At the Close of the 21-Day Fast

Unless you put prayer with your fasting, there is no need to fast. If it doesn't mean anything to you, it won't mean anything to God. ~Jentezen Franklin

Here am I...at the close of the 21-day fast and I am still wrestling with this "love myself" thing. I now well aware of the depths of this problem, I recognize it in my thoughts, but it seems to remain unresolved, not that God is done with me, but I had this hope....

Frankly, I had a very difficult time praying during this fast, more to the point I feel I failed in that respect. For the corporal part, we were to be praying about this year as a season of acceleration, multiplication, and increase based on prophetic words given to our pastor. The goals are local outreach, global missions, and Encounter 2014 (which is an intense spiritual retreat, I think). I wanted to pray about these things, but my mind wandered more than usual or I kept running head first into this "love myself" thing as if God wants me to work through this with Him the most...and it did not help that I seem to want to avoid God on top of it, which He often reminded me of what I was doing as I did it.

I have always thought of myself as conceited and selfish, and I still think that. On the other hand, I feel that I have no worth except in the things that I do or provide for others. I think certain things contributed to this besides my childhood, like many of the churches I was in. This might explain why I have hurt feelings left over from some churches and even anger towards some church philosophies: mainly the ones that seem to beat down their congregation and perhaps, in particular, women. It is not that I disagree with the scriptures used, but just how they were used to shame and beat congregations into submission. This in contrast to encouraging people to learn to listen to God themselves and act on His leading rather than relying completely on pastoral leadership as the sole mouthpiece of God. Even some of the church members that talk the right talk, with amens and hallelujahs in the service, seem to not hear God's words in their daily lives and frowned on those that did.

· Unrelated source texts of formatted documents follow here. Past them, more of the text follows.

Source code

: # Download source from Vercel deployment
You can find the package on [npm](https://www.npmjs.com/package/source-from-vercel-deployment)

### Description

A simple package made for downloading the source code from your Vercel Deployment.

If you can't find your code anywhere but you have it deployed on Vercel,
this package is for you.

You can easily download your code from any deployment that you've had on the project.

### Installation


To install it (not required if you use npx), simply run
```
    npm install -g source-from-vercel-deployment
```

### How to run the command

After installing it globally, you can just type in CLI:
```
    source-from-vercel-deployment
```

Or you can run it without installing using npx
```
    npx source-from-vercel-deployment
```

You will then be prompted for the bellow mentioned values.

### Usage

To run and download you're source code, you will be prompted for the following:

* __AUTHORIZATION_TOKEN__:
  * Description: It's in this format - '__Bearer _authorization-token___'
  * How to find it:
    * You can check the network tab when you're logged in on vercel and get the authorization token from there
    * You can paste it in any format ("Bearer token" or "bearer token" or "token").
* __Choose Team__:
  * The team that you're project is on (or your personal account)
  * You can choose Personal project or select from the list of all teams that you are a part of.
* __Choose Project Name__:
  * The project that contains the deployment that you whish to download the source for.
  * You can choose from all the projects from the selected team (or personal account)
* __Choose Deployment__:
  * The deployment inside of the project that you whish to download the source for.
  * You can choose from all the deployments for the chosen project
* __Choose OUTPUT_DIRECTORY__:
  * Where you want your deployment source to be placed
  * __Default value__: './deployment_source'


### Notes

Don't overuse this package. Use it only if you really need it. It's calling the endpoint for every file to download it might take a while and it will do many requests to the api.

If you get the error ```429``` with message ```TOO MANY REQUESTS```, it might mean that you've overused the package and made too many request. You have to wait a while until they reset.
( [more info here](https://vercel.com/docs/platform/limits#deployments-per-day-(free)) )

So, I hid away in those "safe" churches and kept quiet most of the time. I tried to fit what they expected of me as a member, as a woman, and as a wife. Part of me used to scream inside that I was as much of a human being as any man, that I had worth, that I hear God speak to me who is the greatest authority, but after awhile even my internal screaming became silent and I became even more complacent just to get along with everyone else. It still did not win me any friends, so why did I bother to try? There was only one church that really showed my husband and me how much we were appreciated and loved, and would be missed when we moved from Florida. The good news is we are now in a church that is very like it: only nearly 17 years later did we get back what we were missing, but the church is only three years old so...I guess we had to wait. These people get into your life and invite you into theirs. There is a greater sense of community than we had before.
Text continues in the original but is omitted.